Od momentu kiedy ogłoszono, że zostanie zbudowany w Tomaszowie przed LO im. B. Głowackiego wzbudzał wiele kontrowersji. Przeciwnicy jego budowy pisali petycje do starostwa, chcieli wpisania liceum na listę zabytków, co mogłoby uniemożliwić budowę. Argumentowali swój sprzeciw m.in. tym, że łuk będzie zasłaniał budynek szkoły, że miasto ma inne potrzeby i pieniądze można by przeznaczyć na coś innego. Pomysłodawcy zrobili jednak swoje i pomnik postawili. Uroczyste odsłonięcie i poświęcenie łuku było punktem kulminacyjnym uroczystości patriotycznych 11 listopada.

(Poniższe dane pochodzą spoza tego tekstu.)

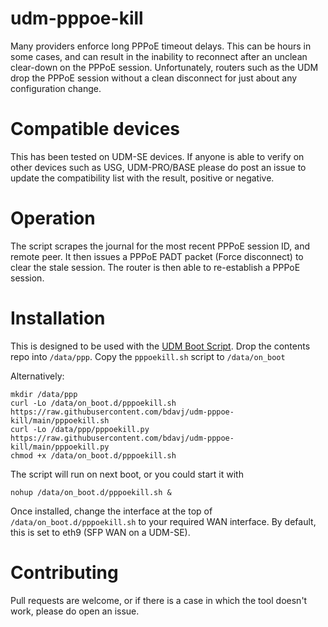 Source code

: # udm-pppoe-kill
Many providers enforce long PPPoE timeout delays. This can be hours in some cases, and can result in the inability to reconnect after an unclean clear-down on the PPPoE session.
Unfortunately, routers such as the UDM drop the PPPoE session without a clean disconnect for just about any configuration change.

# Compatible devices
This has been tested on UDM-SE devices. If anyone is able to verify on other devices such as USG, UDM-PRO/BASE please do post an issue to update the compatibility list with the result, positive or negative.

# Operation

The script scrapes the journal for the most recent PPPoE session ID, and remote peer. It then issues a PPPoE PADT packet (Force disconnect) to clear the stale session. 
The router is then able to re-establish a PPPoE session.


# Installation

This is designed to be used with the [UDM Boot Script](https://github.com/unifi-utilities/unifios-utilities/tree/main/on-boot-script).
Drop the contents repo into `/data/ppp`. Copy the `pppoekill.sh` script to `/data/on_boot`

Alternatively:
```
mkdir /data/ppp
curl -Lo /data/on_boot.d/pppoekill.sh https://raw.githubusercontent.com/bdavj/udm-pppoe-kill/main/pppoekill.sh
curl -Lo /data/ppp/pppoekill.py https://raw.githubusercontent.com/bdavj/udm-pppoe-kill/main/pppoekill.py
chmod +x /data/on_boot.d/pppoekill.sh
```

The script will run on next boot, or you could start it with

```
nohup /data/on_boot.d/pppoekill.sh &
```

Once installed, change the interface at the top of `/data/on_boot.d/pppoekill.sh` to your required WAN interface.
By default, this is set to eth9 (SFP WAN on a UDM-SE).

# Contributing
Pull requests are welcome, or if there is a case in which the tool doesn't work, please do open an issue.
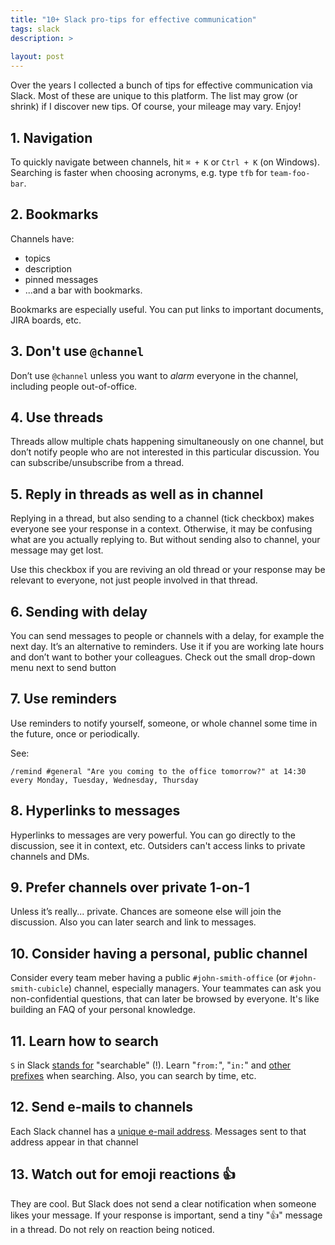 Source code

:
 ```yaml
---
title: "10+ Slack pro-tips for effective communication"
tags: slack
description: >
    
layout: post
---
```


Over the years I collected a bunch of tips for effective communication via Slack.
Most of these are unique to this platform.
The list may grow (or shrink) if I discover new tips.
Of course, your mileage may vary.
Enjoy!

## 1. Navigation

To quickly navigate between channels, hit `⌘ + K` or `Ctrl + K` (on Windows). 
Searching is faster when choosing acronyms, e.g. type `tfb` for `team-foo-bar`.

## 2. Bookmarks

Channels have:

* topics
* description
* pinned messages
* ...and a bar with bookmarks. 

Bookmarks are especially useful. You can put links to important documents, JIRA boards, etc.

## 3. Don't use `@channel`

Don’t use `@channel` unless you want to _alarm_ everyone in the channel, including people out-of-office.

## 4. Use threads

Threads allow multiple chats happening simultaneously on one channel, but don’t notify people who are not interested in this particular discussion.
You can subscribe/unsubscribe from a thread.

## 5. Reply in threads as well as in channel

Replying in a thread, but also sending to a channel (tick checkbox) makes everyone see your response in a context.
Otherwise, it may be confusing what are you actually replying to.
But without sending also to channel, your message may get lost.

Use this checkbox if you are reviving an old thread or your response may be relevant to everyone, not just people involved in that thread.

## 6. Sending with delay

You can send messages to people or channels with a delay, for example the next day.
It’s an alternative to reminders.
Use it if you are working late hours and don’t want to bother your colleagues.
Check out the small drop-down menu next to send button

## 7. Use reminders

Use reminders to notify yourself, someone, or whole channel some time in the future, once or periodically.

See: 

```/remind #general "Are you coming to the office tomorrow?" at 14:30 every Monday, Tuesday, Wednesday, Thursday```

## 8. Hyperlinks to messages
    
Hyperlinks to messages are very powerful.
You can go directly to the discussion, see it in context, etc.
Outsiders can't access links to private channels and DMs.

## 9. Prefer channels over private 1-on-1

Unless it’s really... private.
Chances are someone else will join the discussion. Also you can later search and link to messages.

## 10. Consider having a personal, public channel

Consider every team meber having a public `#john-smith-office` (or `#john-smith-cubicle`) channel, especially managers.
Your teammates can ask you non-confidential questions, that can later be browsed by everyone.
It's like building an FAQ of your personal knowledge.

## 11. Learn how to search

`S` in Slack [stands for](https://www.theverge.com/2016/9/28/13098164/slack-is-an-acronym) "searchable" (!). Learn "`from:`", "`in:`" and [other prefixes](https://slack.com/help/articles/202528808-Search-in-Slack) when searching.
Also, you can search by time, etc.

## 12. Send e-mails to channels

Each Slack channel has a [unique e-mail address](https://slack.com/help/articles/206819278-Send-emails-to-Slack). Messages sent to that address appear in that channel

## 13. Watch out for emoji reactions 👍

They are cool.
But Slack does not send a clear notification when someone likes your message.
If your response is important, send a tiny "👍" message in a thread.
Do not rely on reaction being noticed. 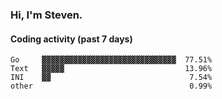 ### Hi, I'm Steven.

#### Coding activity (past 7 days)
```
Go     ▓▓▓▓▓▓▓▓▓▓▓▓▓▓▓▓▓▓▓▓▓▓▓▓▓▓▓▓▓▓  77.51%
Text   ▓▓▓▓▓                           13.96%
INI    ▓▓                               7.54%
other                                   0.99%
```
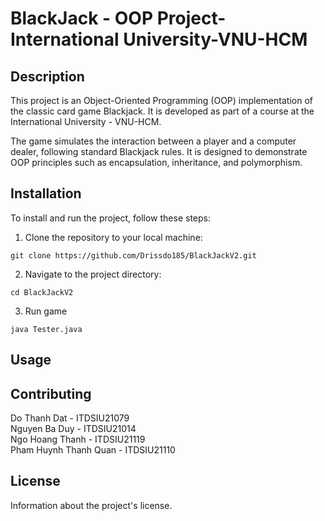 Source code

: # BlackJack - OOP Project-International University-VNU-HCM

## Description
This project is an Object-Oriented Programming (OOP) implementation of the classic card game Blackjack. It is developed as part of a course at the International University - VNU-HCM.

The game simulates the interaction between a player and a computer dealer, following standard Blackjack rules. It is designed to demonstrate OOP principles such as encapsulation, inheritance, and polymorphism.

## Installation

To install and run the project, follow these steps:

1. Clone the repository to your local machine:
```shell
git clone https://github.com/Drissdo185/BlackJackV2.git
```
2. Navigate to the project directory:
```shell
cd BlackJackV2
```
3. Run game
```shell
java Tester.java
```

## Usage



## Contributing
Do Thanh Dat - ITDSIU21079  
Nguyen Ba Duy - ITDSIU21014  
Ngo Hoang Thanh - ITDSIU21119   
Pham Huynh Thanh Quan - ITDSIU21110

## License

Information about the project's license.


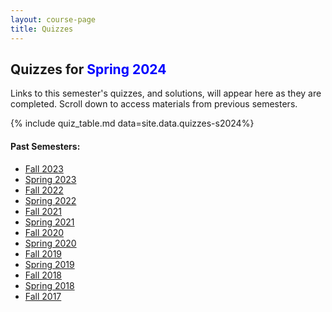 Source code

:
 ```yaml
---
layout: course-page
title: Quizzes
---
```


## Quizzes for <span style="color:blue">Spring 2024</span>

Links to this semester's quizzes, and solutions, will appear here as they are completed. Scroll down to access materials from previous semesters. 

{% include quiz_table.md  data=site.data.quizzes-s2024%}

#### Past Semesters:

  * [Fall 2023](quizzes-f2023)
  * [Spring 2023](quizzes-s2023)
  * [Fall 2022](quizzes-f2022)
  * [Spring 2022](quizzes-s2022)
  * [Fall 2021](quizzes-f2021)
  * [Spring 2021](quizzes-s2021)
  * [Fall 2020](quizzes-f2020)
  * [Spring 2020](quizzes-s2020)
  * [Fall 2019](quizzes-f2019)
  * [Spring 2019](quizzes-s2019)
  * [Fall 2018](quizzes-f2018)
  * [Spring 2018](quizzes-s2018)
  * [Fall 2017](quizzes-f2017)

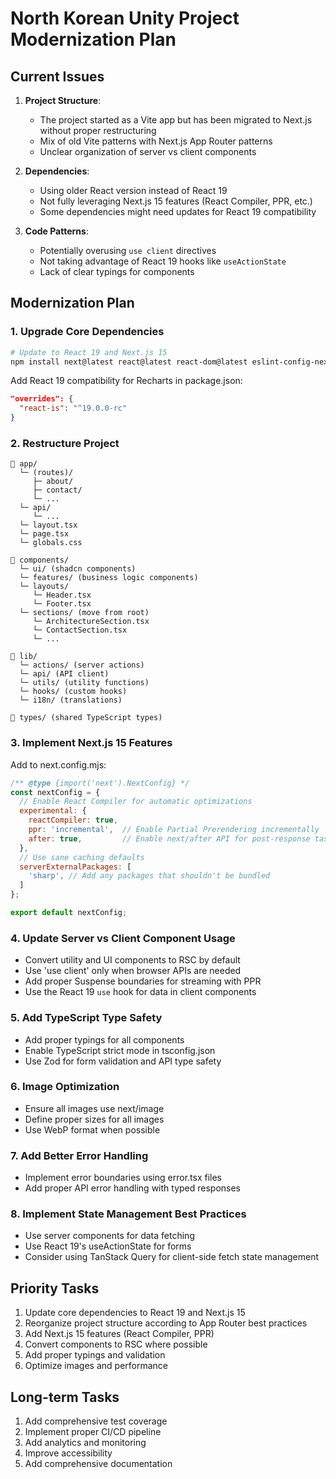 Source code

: # North Korean Unity Project Modernization Plan

## Current Issues

1. **Project Structure**:
   - The project started as a Vite app but has been migrated to Next.js without proper restructuring
   - Mix of old Vite patterns with Next.js App Router patterns
   - Unclear organization of server vs client components

2. **Dependencies**:
   - Using older React version instead of React 19
   - Not fully leveraging Next.js 15 features (React Compiler, PPR, etc.)
   - Some dependencies might need updates for React 19 compatibility

3. **Code Patterns**:
   - Potentially overusing `use client` directives
   - Not taking advantage of React 19 hooks like `useActionState`
   - Lack of clear typings for components

## Modernization Plan

### 1. Upgrade Core Dependencies

```bash
# Update to React 19 and Next.js 15
npm install next@latest react@latest react-dom@latest eslint-config-next@latest @types/react@latest @types/react-dom@latest
```

Add React 19 compatibility for Recharts in package.json:
```json
"overrides": {
  "react-is": "^19.0.0-rc"
}
```

### 2. Restructure Project 

```
📂 app/
  └─ (routes)/
     ├─ about/
     ├─ contact/
     └─ ...
  └─ api/
     └─ ...
  └─ layout.tsx
  └─ page.tsx
  └─ globals.css

📂 components/
  └─ ui/ (shadcn components)
  └─ features/ (business logic components)
  └─ layouts/
     └─ Header.tsx
     └─ Footer.tsx
  └─ sections/ (move from root)
     └─ ArchitectureSection.tsx
     └─ ContactSection.tsx
     └─ ...

📂 lib/
  └─ actions/ (server actions)
  └─ api/ (API client)
  └─ utils/ (utility functions)
  └─ hooks/ (custom hooks)
  └─ i18n/ (translations)

📂 types/ (shared TypeScript types)
```

### 3. Implement Next.js 15 Features

Add to next.config.mjs:
```javascript
/** @type {import('next').NextConfig} */
const nextConfig = {
  // Enable React Compiler for automatic optimizations
  experimental: {
    reactCompiler: true,
    ppr: 'incremental',  // Enable Partial Prerendering incrementally
    after: true,         // Enable next/after API for post-response tasks
  },
  // Use sane caching defaults
  serverExternalPackages: [
    'sharp', // Add any packages that shouldn't be bundled
  ]
};

export default nextConfig;
```

### 4. Update Server vs Client Component Usage

- Convert utility and UI components to RSC by default 
- Use 'use client' only when browser APIs are needed
- Add proper Suspense boundaries for streaming with PPR
- Use the React 19 `use` hook for data in client components

### 5. Add TypeScript Type Safety

- Add proper typings for all components
- Enable TypeScript strict mode in tsconfig.json
- Use Zod for form validation and API type safety

### 6. Image Optimization

- Ensure all images use next/image
- Define proper sizes for all images
- Use WebP format when possible

### 7. Add Better Error Handling

- Implement error boundaries using error.tsx files
- Add proper API error handling with typed responses

### 8. Implement State Management Best Practices

- Use server components for data fetching
- Use React 19's useActionState for forms
- Consider using TanStack Query for client-side fetch state management

## Priority Tasks

1. Update core dependencies to React 19 and Next.js 15
2. Reorganize project structure according to App Router best practices 
3. Add Next.js 15 features (React Compiler, PPR)
4. Convert components to RSC where possible
5. Add proper typings and validation
6. Optimize images and performance

## Long-term Tasks

1. Add comprehensive test coverage
2. Implement proper CI/CD pipeline
3. Add analytics and monitoring
4. Improve accessibility
5. Add comprehensive documentation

– Zależało nam na tym, żeby to było w Dzień Niepodległości. A skoro już to zostało zapowiedziane, informacja znalazła się na zaproszeniach, to musieliśmy się z tego wywiązać – mówi Jarosław Korzeń, wicestarosta tomaszowski i prezes Stowarzyszenia Samorządów Powiatu Tomaszowskiego. Przyznaje, że w związku z tym łuk powstawał w pośpiechu. Ostatnie elementy były montowane w przededniu uroczystości, ale to także dlatego, by się nie opatrzyły, ale były zaskoczeniem.
– Sama konstrukcja łuku jest tylko nośnikiem. Znajduje się na nim wiele symboli, tablic upamiętniających ważne wydarzenia. Chcemy, żeby młodzież przechodziła pod łukiem i pamiętała komu zawdzięcza wolność – tłumaczy wicestarosta.